(EXERCISE GOAL):
Collect every line in the records below that contains the word "https".

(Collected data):
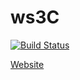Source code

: # ws3C

[![Build Status](https://travis-ci.org/Christian-Seiler/ws3C.svg?branch=master)](https://travis-ci.org/Christian-Seiler/ws3C)

[Website](https://christian-seiler.github.io/ws3C/)
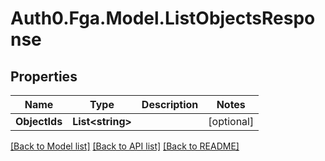 # Auth0.Fga.Model.ListObjectsResponse

## Properties

Name | Type | Description | Notes
------------ | ------------- | ------------- | -------------
**ObjectIds** | **List&lt;string&gt;** |  | [optional] 

[[Back to Model list]](../README.md#models) [[Back to API list]](../README.md#api-endpoints) [[Back to README]](../README.md)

(EXERCISE SOLUTION):
[![Build Status](https://travis-ci.org/Christian-Seiler/ws3C.svg?branch=master)](https://travis-ci.org/Christian-Seiler/ws3C)
[Website](https://christian-seiler.github.io/ws3C/)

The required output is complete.